An RT-PCR Assay for FFPE Tissue Identifies a New FUS-DDIT3 Gene Fusion in Myxoid Liposarcoma
MP Powers, W-L Wang, VS Hernandez, KU Patel, AJF Lazar, DH Lopez-Terrada. Baylor College of Medicine and Texas Childrens Hospital, Houston, TX; M.D. Anderson Cancer Center, Houston, TX
Background: Myxoid Liposarcoma (MLS) is an adipocytic tumor with a myxoid background and shares a differential diagnosis with myxoma, myxofibrosarcoma, lipoblastoma, and extraskeletal myxoid chondrosarcoma. Two translocations, t(12;16)(q13;p11) and t(12;22)(q13;q12), are pathognomonic for myxoid liposarcoma resulting in at least 13 described alternative gene fusions between the FUS (16p11) or EWSR1 (22q12) genes with the DDIT3 gene (12q13). RT-PCR from formalin-fixed paraffin-embedded (FFPE) tissue can assist in the diagnosis.

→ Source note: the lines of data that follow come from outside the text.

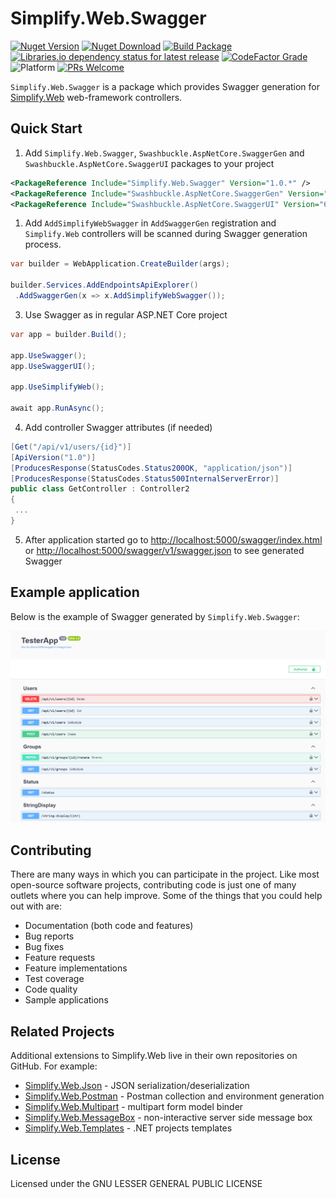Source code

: # Simplify.Web.Swagger

[![Nuget Version](https://img.shields.io/nuget/v/Simplify.Web.Swagger)](https://www.nuget.org/packages/Simplify.Web.Swagger/)
[![Nuget Download](https://img.shields.io/nuget/dt/Simplify.Web.Swagger)](https://www.nuget.org/packages/Simplify.Web.Swagger/)
[![Build Package](https://github.com/SimplifyNet/Simplify.Web.Swagger/actions/workflows/build.yml/badge.svg)](https://github.com/SimplifyNet/Simplify.Web.Swagger/actions/workflows/build.yml)
[![Libraries.io dependency status for latest release](https://img.shields.io/librariesio/release/nuget/Simplify.Web.Swagger)](https://libraries.io/nuget/Simplify.Web.Swagger)
[![CodeFactor Grade](https://img.shields.io/codefactor/grade/github/SimplifyNet/Simplify.Web.Swagger)](https://www.codefactor.io/repository/github/simplifynet/Simplify.Web.Swagger)
![Platform](https://img.shields.io/badge/platform-.NET%206.0%20%7C%20.NET%20Standard%202.0-lightgrey)
[![PRs Welcome](https://img.shields.io/badge/PRs-welcome-brightgreen)](http://makeapullrequest.com)

`Simplify.Web.Swagger` is a package which provides Swagger generation for [Simplify.Web](https://github.com/SimplifyNet/Simplify.Web) web-framework controllers.

## Quick Start

1. Add `Simplify.Web.Swagger`, `Swashbuckle.AspNetCore.SwaggerGen` and `Swashbuckle.AspNetCore.SwaggerUI` packages to your project

```xml
<PackageReference Include="Simplify.Web.Swagger" Version="1.0.*" />
<PackageReference Include="Swashbuckle.AspNetCore.SwaggerGen" Version="6.6.*" />
<PackageReference Include="Swashbuckle.AspNetCore.SwaggerUI" Version="6.6.*" />
```

1. Add `AddSimplifyWebSwagger` in `AddSwaggerGen` registration and `Simplify.Web` controllers will be scanned during Swagger generation process.

```csharp
var builder = WebApplication.CreateBuilder(args);

builder.Services.AddEndpointsApiExplorer()
 .AddSwaggerGen(x => x.AddSimplifyWebSwagger());
```

3. Use Swagger as in regular ASP.NET Core project

```csharp
var app = builder.Build();

app.UseSwagger();
app.UseSwaggerUI();

app.UseSimplifyWeb();

await app.RunAsync();
```

4. Add controller Swagger attributes (if needed)

```csharp
[Get("/api/v1/users/{id}")]
[ApiVersion("1.0")]
[ProducesResponse(StatusCodes.Status200OK, "application/json")]
[ProducesResponse(StatusCodes.Status500InternalServerError)]
public class GetController : Controller2
{
 ...
}
```

5. After application started go to <http://localhost:5000/swagger/index.html> or <http://localhost:5000/swagger/v1/swagger.json> to see generated Swagger

## Example application

Below is the example of Swagger generated by `Simplify.Web.Swagger`:

![Simplify](https://raw.githubusercontent.com/SimplifyNet/Simplify.Web.Swagger/master/images/screenshots/generated-swagger-sample.png)

## Contributing

There are many ways in which you can participate in the project. Like most open-source software projects, contributing code is just one of many outlets where you can help improve. Some of the things that you could help out with are:

- Documentation (both code and features)
- Bug reports
- Bug fixes
- Feature requests
- Feature implementations
- Test coverage
- Code quality
- Sample applications

## Related Projects

Additional extensions to Simplify.Web live in their own repositories on GitHub. For example:

- [Simplify.Web.Json](https://github.com/SimplifyNet/Simplify.Web.Json) - JSON serialization/deserialization
- [Simplify.Web.Postman](https://github.com/SimplifyNet/Simplify.Web.Postman) - Postman collection and environment generation
- [Simplify.Web.Multipart](https://github.com/SimplifyNet/Simplify.Web.Multipart) - multipart form model binder
- [Simplify.Web.MessageBox](https://github.com/SimplifyNet/Simplify.Web.MessageBox) - non-interactive server side message box
- [Simplify.Web.Templates](https://github.com/SimplifyNet/Simplify.Web.Templates) - .NET projects templates

## License

Licensed under the GNU LESSER GENERAL PUBLIC LICENSE
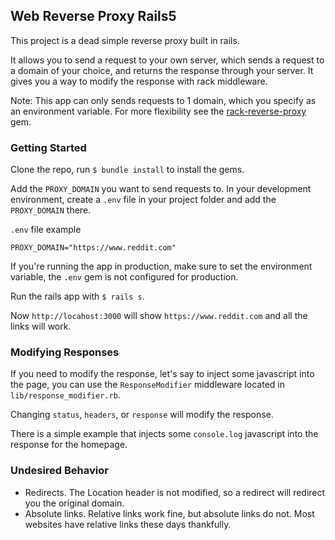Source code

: ## Web Reverse Proxy Rails5

This project is a dead simple reverse proxy built in rails.

It allows you to send a request to your own server, which sends a request to a domain of your choice, and returns the response through your server. It gives you a way to modify the response with rack middleware.

Note: This app can only sends requests to 1 domain, which you specify as an environment variable. For more flexibility see the [rack-reverse-proxy](https://github.com/waterlink/rack-reverse-proxy) gem.

### Getting Started

Clone the repo, run `$ bundle install` to install the gems.

Add the `PROXY_DOMAIN` you want to send requests to. In your development environment, create a `.env` file in your project folder and add the `PROXY_DOMAIN` there.

`.env` file example
```
PROXY_DOMAIN="https://www.reddit.com"
```

If you're running the app in production, make sure to set the environment variable, the `.env` gem is not configured for production.

Run the rails app with `$ rails s`.

Now `http://locahost:3000` will show `https://www.reddit.com` and all the links will work.

### Modifying Responses

If you need to modify the response, let's say to inject some javascript into the page, you can use the `ResponseModifier` middleware located in `lib/response_modifier.rb`.

Changing `status`, `headers`, or `response` will modify the response.

There is a simple example that injects some `console.log` javascript into the response for the homepage.

### Undesired Behavior
* Redirects. The Location header is not modified, so a redirect will redirect you the original domain.
* Absolute links. Relative links work fine, but absolute links do not. Most websites have relative links these days thankfully.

Design: 21 FFPE archival samples of myxoid liposarcoma were obtained. Reverse transcription (RT)-PCR was attempted using previously published primer pairs and conditions. Multiple bioinformatics tools (Primer3, Primer-BLAST, BLAST, and PerlPrimer) were used to analyze the previously published primers and to design new, optimized RT-PCR primers for each of the known chimeric transcripts.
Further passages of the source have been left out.